Exercise -
Tally up every line in the records beneath that has "figure", and write down only the total.

Extracted data entries
^^^^^^^^

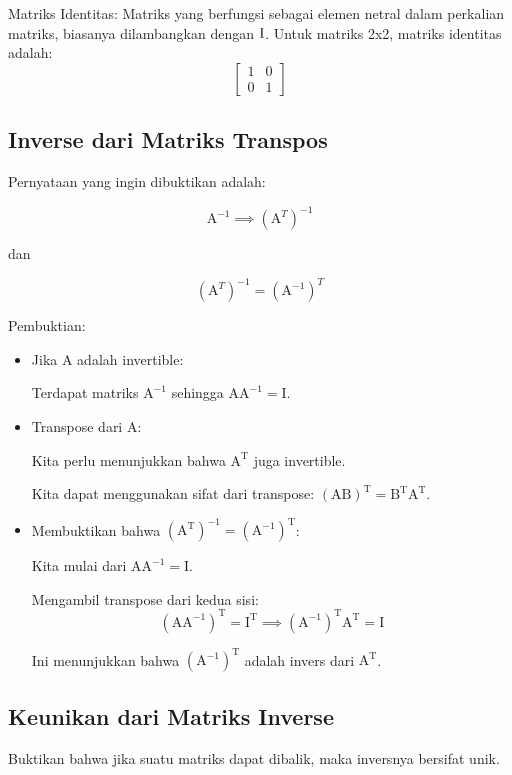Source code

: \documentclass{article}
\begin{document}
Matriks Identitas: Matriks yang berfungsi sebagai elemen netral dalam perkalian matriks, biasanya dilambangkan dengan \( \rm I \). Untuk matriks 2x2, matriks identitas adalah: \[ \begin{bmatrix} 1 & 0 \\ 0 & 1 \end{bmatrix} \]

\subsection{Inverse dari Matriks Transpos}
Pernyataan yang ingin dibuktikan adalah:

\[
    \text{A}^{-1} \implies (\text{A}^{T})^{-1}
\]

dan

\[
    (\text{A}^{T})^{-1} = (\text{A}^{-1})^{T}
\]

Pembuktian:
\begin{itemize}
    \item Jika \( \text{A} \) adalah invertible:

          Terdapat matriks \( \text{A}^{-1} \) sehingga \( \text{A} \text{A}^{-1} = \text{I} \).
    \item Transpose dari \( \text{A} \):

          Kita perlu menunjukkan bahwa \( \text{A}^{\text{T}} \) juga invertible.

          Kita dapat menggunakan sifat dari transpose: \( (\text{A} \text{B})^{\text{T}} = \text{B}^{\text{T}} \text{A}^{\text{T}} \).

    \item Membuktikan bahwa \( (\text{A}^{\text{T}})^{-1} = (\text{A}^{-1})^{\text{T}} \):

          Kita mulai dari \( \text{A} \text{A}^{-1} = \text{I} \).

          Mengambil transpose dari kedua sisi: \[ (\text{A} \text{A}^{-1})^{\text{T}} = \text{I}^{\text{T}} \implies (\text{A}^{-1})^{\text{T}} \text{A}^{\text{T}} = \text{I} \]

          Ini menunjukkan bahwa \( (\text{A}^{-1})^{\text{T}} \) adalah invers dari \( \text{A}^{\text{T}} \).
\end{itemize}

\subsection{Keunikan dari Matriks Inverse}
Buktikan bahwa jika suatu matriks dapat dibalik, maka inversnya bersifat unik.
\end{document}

^^^^^^^^

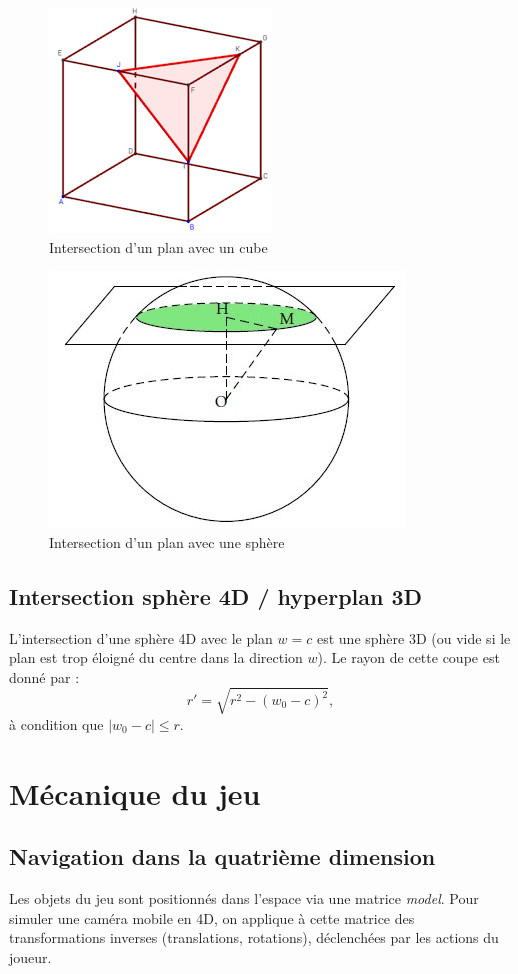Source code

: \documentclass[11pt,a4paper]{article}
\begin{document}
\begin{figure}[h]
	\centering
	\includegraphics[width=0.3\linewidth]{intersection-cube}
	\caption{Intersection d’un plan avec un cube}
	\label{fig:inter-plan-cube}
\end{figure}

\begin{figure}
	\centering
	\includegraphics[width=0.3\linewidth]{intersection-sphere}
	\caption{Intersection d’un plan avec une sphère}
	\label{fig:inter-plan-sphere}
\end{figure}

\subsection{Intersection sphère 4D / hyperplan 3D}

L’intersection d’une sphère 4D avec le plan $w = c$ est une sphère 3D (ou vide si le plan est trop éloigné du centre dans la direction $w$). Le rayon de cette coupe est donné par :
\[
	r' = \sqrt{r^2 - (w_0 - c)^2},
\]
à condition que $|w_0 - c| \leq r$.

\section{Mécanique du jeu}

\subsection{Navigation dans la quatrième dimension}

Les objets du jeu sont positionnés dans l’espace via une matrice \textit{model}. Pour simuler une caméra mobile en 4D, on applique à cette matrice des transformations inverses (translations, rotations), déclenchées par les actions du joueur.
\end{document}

^^^^^^^^

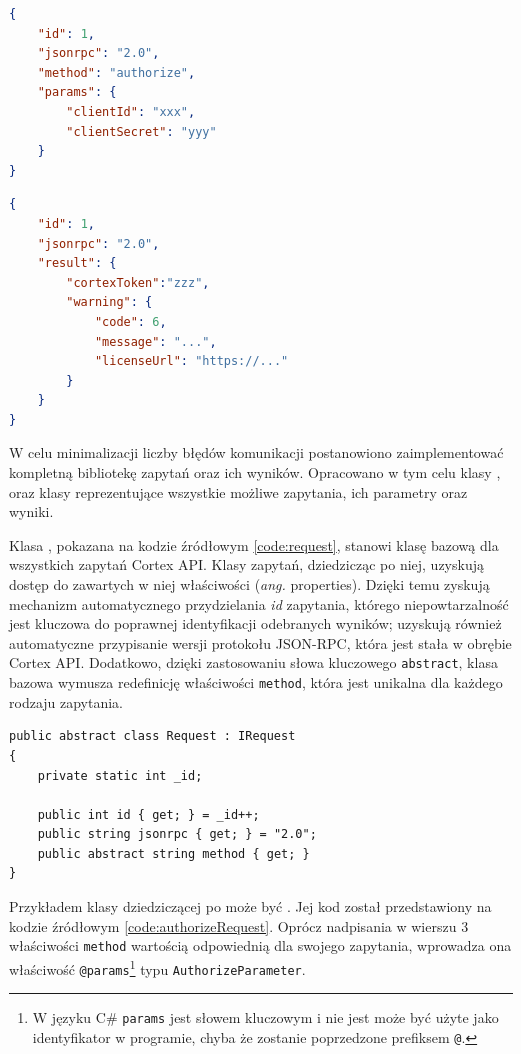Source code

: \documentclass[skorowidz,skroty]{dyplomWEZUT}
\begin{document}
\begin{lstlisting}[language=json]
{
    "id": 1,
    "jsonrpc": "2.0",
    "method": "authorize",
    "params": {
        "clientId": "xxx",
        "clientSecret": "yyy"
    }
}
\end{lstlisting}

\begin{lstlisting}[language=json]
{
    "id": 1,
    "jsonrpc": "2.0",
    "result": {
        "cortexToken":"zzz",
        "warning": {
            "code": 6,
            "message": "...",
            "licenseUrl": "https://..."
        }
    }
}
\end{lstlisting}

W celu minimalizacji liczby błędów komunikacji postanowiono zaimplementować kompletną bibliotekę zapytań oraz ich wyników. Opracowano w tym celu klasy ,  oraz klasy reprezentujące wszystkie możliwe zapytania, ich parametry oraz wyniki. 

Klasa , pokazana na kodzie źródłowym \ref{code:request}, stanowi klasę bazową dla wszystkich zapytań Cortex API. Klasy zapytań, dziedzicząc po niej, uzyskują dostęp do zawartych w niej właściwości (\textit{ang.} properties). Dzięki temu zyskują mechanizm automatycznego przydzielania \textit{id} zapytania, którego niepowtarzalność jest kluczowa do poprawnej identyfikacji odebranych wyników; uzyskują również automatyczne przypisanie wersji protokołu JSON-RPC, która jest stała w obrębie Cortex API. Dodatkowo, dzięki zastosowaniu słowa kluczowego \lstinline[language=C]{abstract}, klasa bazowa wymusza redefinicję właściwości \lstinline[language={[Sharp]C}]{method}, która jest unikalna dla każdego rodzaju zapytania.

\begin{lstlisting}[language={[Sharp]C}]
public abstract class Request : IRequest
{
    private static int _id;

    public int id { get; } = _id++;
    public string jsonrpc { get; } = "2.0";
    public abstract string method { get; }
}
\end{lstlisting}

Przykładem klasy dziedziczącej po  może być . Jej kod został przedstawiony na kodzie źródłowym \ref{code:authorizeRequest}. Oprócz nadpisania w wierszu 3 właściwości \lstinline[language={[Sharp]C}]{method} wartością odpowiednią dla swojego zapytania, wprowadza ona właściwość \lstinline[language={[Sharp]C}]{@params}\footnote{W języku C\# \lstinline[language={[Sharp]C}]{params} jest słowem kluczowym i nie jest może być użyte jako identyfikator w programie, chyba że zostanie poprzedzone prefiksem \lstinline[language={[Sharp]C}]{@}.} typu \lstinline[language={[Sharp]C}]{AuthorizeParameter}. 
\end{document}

^^^^^^^^

Answer for this exercise -
4